I appreciate all the suggestions, please don't think I don't.  I have talked with the engineers about all the solutions mentioned, none will work because they involve stopping an already running appication and fireing up vncserver (by what ever means) and then starting the application again.  They want to be able to see their already running desktop remotely.

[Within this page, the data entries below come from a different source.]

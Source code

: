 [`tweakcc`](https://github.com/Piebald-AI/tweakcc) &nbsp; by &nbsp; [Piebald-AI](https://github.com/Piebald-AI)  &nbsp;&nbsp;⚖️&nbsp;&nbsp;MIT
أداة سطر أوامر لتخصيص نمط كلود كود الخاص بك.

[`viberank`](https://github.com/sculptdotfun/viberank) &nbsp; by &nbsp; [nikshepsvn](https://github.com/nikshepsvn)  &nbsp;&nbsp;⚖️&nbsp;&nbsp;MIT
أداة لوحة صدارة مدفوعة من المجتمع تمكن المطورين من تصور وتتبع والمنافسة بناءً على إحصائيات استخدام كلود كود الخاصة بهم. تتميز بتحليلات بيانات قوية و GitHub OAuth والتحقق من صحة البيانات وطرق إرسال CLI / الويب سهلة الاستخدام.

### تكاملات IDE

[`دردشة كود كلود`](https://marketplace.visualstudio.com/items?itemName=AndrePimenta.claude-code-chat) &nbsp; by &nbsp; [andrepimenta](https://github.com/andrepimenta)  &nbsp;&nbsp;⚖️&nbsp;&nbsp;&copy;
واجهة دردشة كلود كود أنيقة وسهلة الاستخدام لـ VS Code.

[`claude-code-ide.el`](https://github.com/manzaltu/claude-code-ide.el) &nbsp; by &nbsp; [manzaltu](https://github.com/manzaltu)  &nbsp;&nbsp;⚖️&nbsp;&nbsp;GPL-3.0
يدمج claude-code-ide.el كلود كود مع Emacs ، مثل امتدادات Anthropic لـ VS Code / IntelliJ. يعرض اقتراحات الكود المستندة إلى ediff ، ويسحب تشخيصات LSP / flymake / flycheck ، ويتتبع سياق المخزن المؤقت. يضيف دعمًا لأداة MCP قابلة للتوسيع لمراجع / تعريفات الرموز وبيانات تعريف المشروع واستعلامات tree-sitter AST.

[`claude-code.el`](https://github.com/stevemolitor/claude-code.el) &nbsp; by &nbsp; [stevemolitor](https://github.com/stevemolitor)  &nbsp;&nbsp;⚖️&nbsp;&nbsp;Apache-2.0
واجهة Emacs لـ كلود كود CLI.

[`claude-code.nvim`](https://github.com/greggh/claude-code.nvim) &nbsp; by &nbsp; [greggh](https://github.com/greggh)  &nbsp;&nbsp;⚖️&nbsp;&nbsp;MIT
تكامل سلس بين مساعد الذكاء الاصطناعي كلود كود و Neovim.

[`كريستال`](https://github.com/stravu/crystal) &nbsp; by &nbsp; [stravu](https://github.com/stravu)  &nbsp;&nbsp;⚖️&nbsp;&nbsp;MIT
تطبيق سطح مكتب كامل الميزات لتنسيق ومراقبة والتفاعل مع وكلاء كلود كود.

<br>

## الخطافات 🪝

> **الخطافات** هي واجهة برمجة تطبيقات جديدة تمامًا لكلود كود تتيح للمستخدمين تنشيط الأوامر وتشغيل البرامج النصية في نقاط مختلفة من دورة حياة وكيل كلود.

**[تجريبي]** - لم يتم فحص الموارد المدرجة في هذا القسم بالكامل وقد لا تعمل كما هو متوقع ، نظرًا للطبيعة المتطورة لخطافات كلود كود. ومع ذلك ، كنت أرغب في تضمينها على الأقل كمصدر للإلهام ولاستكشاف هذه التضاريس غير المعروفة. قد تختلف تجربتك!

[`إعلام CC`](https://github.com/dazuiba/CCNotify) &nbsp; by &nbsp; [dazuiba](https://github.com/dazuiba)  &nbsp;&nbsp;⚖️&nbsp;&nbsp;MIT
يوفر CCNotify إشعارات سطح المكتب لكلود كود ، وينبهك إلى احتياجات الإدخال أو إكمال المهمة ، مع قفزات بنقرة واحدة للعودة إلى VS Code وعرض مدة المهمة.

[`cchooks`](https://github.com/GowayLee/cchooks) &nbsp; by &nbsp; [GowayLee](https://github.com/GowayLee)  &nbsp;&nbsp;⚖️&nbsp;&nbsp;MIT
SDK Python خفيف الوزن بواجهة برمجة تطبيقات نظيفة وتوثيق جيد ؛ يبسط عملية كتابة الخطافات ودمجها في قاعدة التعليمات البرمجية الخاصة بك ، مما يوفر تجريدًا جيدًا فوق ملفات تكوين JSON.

On 11/17/06, Les Mikesell <lesmikesell@xxxxxxxxx> wrote:
On Fri, 2006-11-17 at 22:04, Jamie Bohr wrote:
> This is for engineers at work.  They want to be able to connect to
> their consoles remotely.  We are using RHEL 3 WS, the tool is only
> supported on this platform.  The idea is the same as it would be in
> Fedora though.  Start an X application when the users logs in and kill
> it when they log out.  I don't mind being pointed to a how to or even
> KDE/Gnome documentation.  I was able to get KDE to start the process,
> it just won't die when the user logs out.


If they want to run a single application, they can just
ssh in and start it by typing its name.  The ssh internal
port forwarding magic will forward the window display to the
local desktop.  From newer versions of ssh you may need to
use the -X or -Y options to enable X forwarding.

If you want the whole desktop, you can use native X by
enabling XDMCP logins.  From any other machine, start the
local display with 'X -query remote_host' and you will get
a graphic login prompt followed by a desktop session running
on the remote by displayed local to you.  This works best on
a fast local LAN and is cross-platform with the free Cygwin
windows version or Xming.

After XDMCP sessions are working you can also let vnc start
sessions on demand.  K12ltsp does it something like this:

Add entries to /etc/services like:

vnc-1024x768x16 5900/tcp
vnc-800x600x16  5901/tcp
..etc.. mapping ports to display types
Screen :0 will be port 5900 to vnc, :1 is 5901, etc.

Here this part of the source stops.